PREDATORS -- The battle over the status of gray wolves in Idaho and Montana returns to court Tuesday, where environmental groups will argue Congress overstepped its authority when it stripped the animals of federal protection last May, according to a report by Eric Barker of the Lewiston Tribune.
Two legal scholars who specialize in environmental and constitutional law say the greens face long odds in their effort to reinstate Endangered Species Act protections for wolves.
Read on for the rest of Barker's story.
The groups, which include the Moscow-based Friends of the Clearwater, the WildEarth Guardians, Alliance for the Wild Rockies and the Center for Biological Diversity, claim Congress violated the U.S. Constitution’s separation of powers doctrine when it attached a rider to a federal appropriations bill that delisted wolves. The rider ordered the U.S. Fish and Wildlife Service to re-publish a wolf delisting rule that had been overturned in 2010 by Judge Donald Molloy of Missoula, Mont. The rider also said the rule would not be subject to judicial review.

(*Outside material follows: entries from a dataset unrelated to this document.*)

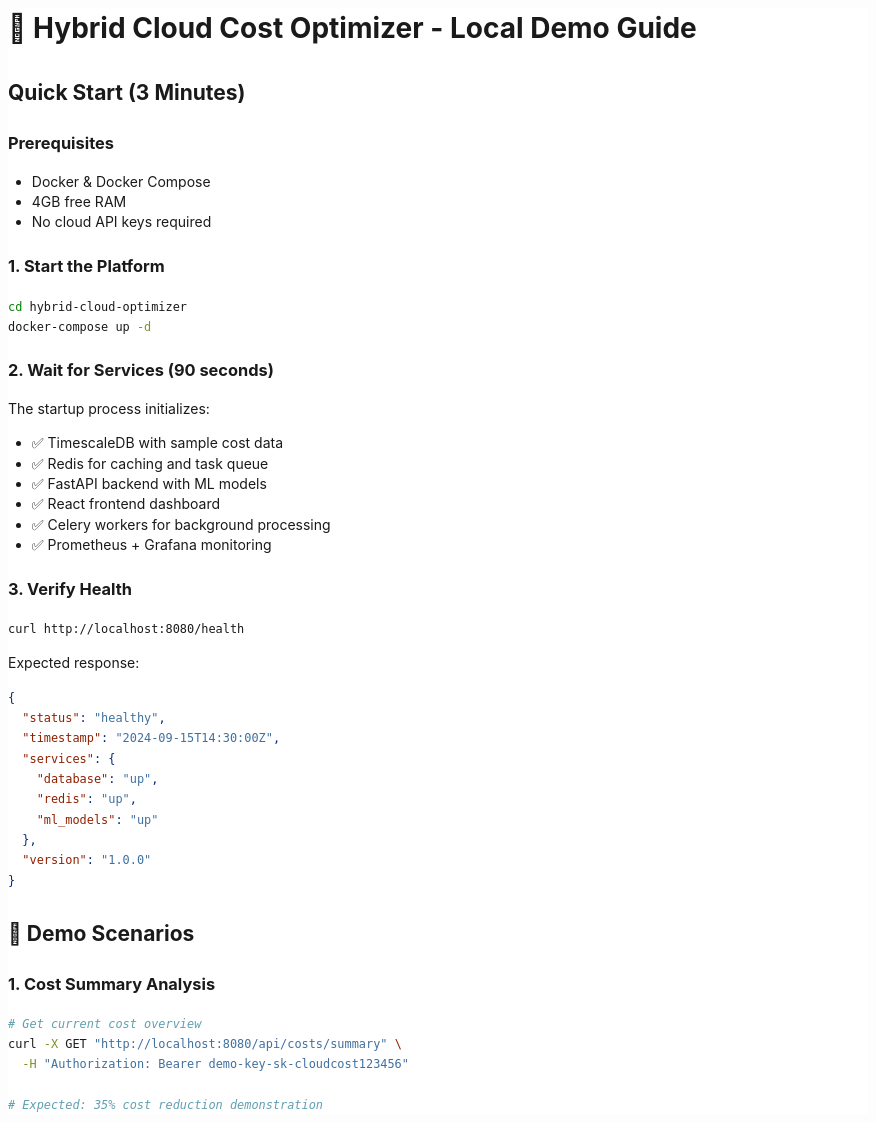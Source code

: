 # 🚀 Hybrid Cloud Cost Optimizer - Local Demo Guide

## Quick Start (3 Minutes)

### Prerequisites
- Docker & Docker Compose
- 4GB free RAM
- No cloud API keys required

### 1. Start the Platform
```bash
cd hybrid-cloud-optimizer
docker-compose up -d
```

### 2. Wait for Services (90 seconds)
The startup process initializes:
- ✅ TimescaleDB with sample cost data
- ✅ Redis for caching and task queue
- ✅ FastAPI backend with ML models
- ✅ React frontend dashboard
- ✅ Celery workers for background processing
- ✅ Prometheus + Grafana monitoring

### 3. Verify Health
```bash
curl http://localhost:8080/health
```

Expected response:
```json
{
  "status": "healthy",
  "timestamp": "2024-09-15T14:30:00Z",
  "services": {
    "database": "up",
    "redis": "up",
    "ml_models": "up"
  },
  "version": "1.0.0"
}
```

## 🎯 Demo Scenarios

### 1. Cost Summary Analysis
```bash
# Get current cost overview
curl -X GET "http://localhost:8080/api/costs/summary" \
  -H "Authorization: Bearer demo-key-sk-cloudcost123456"

# Expected: 35% cost reduction demonstration
```
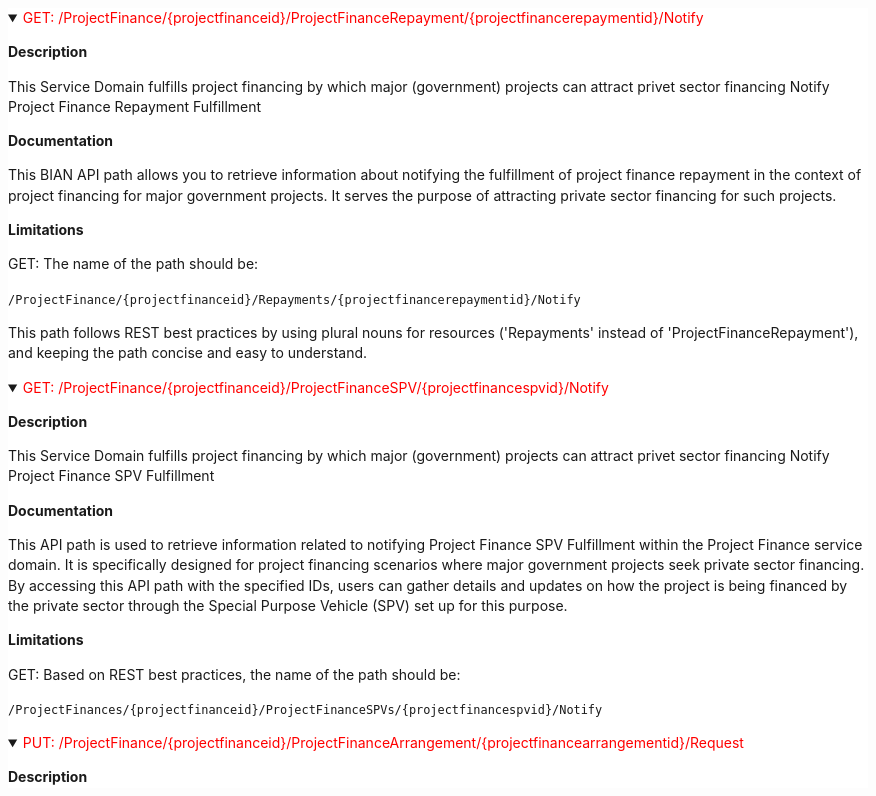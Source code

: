 <details open>
  <summary><span style='color:red;'>GET: /ProjectFinance/{projectfinanceid}/ProjectFinanceRepayment/{projectfinancerepaymentid}/Notify</span></summary>

  **Description**

  This Service Domain fulfills project financing by which major (government) projects can attract privet sector financing Notify Project Finance Repayment Fulfillment

  **Documentation**

  This BIAN API path allows you to retrieve information about notifying the fulfillment of project finance repayment in the context of project financing for major government projects. It serves the purpose of attracting private sector financing for such projects.

  **Limitations**

  GET: The name of the path should be:

```
/ProjectFinance/{projectfinanceid}/Repayments/{projectfinancerepaymentid}/Notify
``` 

This path follows REST best practices by using plural nouns for resources ('Repayments' instead of 'ProjectFinanceRepayment'), and keeping the path concise and easy to understand.

</details>

<details open>
  <summary><span style='color:red;'>GET: /ProjectFinance/{projectfinanceid}/ProjectFinanceSPV/{projectfinancespvid}/Notify</span></summary>

  **Description**

  This Service Domain fulfills project financing by which major (government) projects can attract privet sector financing Notify Project Finance SPV Fulfillment

  **Documentation**

  This API path is used to retrieve information related to notifying Project Finance SPV Fulfillment within the Project Finance service domain. It is specifically designed for project financing scenarios where major government projects seek private sector financing. By accessing this API path with the specified IDs, users can gather details and updates on how the project is being financed by the private sector through the Special Purpose Vehicle (SPV) set up for this purpose.

  **Limitations**

  GET: Based on REST best practices, the name of the path should be:

```
/ProjectFinances/{projectfinanceid}/ProjectFinanceSPVs/{projectfinancespvid}/Notify
```

</details>

<details open>
  <summary><span style='color:red;'>PUT: /ProjectFinance/{projectfinanceid}/ProjectFinanceArrangement/{projectfinancearrangementid}/Request</span></summary>

  **Description**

The groups have argued in court briefs that because the wolf case was being appealed and a decision was pending, the rider unconstitutionally interfered with the judicial branch. Specifically they say the rider “directs an outcome in pending litigation without changing underlying law or providing the courts with new law or standards to apply.”
The rider authored by Rep. Mike Simpson, R-Idaho, and Sen. Jon Tester, D-Montana, makes no reference to the underlying law, the Endangered Species Act. For example, Molloy ruled the delisting rule was illegal because it removed protection for wolves in the Northern Rockies in only a portion of their range, Idaho and Montana, but not in Wyoming. The rider does not explicitly change the ESA to make that legal in either a narrow or broad sense.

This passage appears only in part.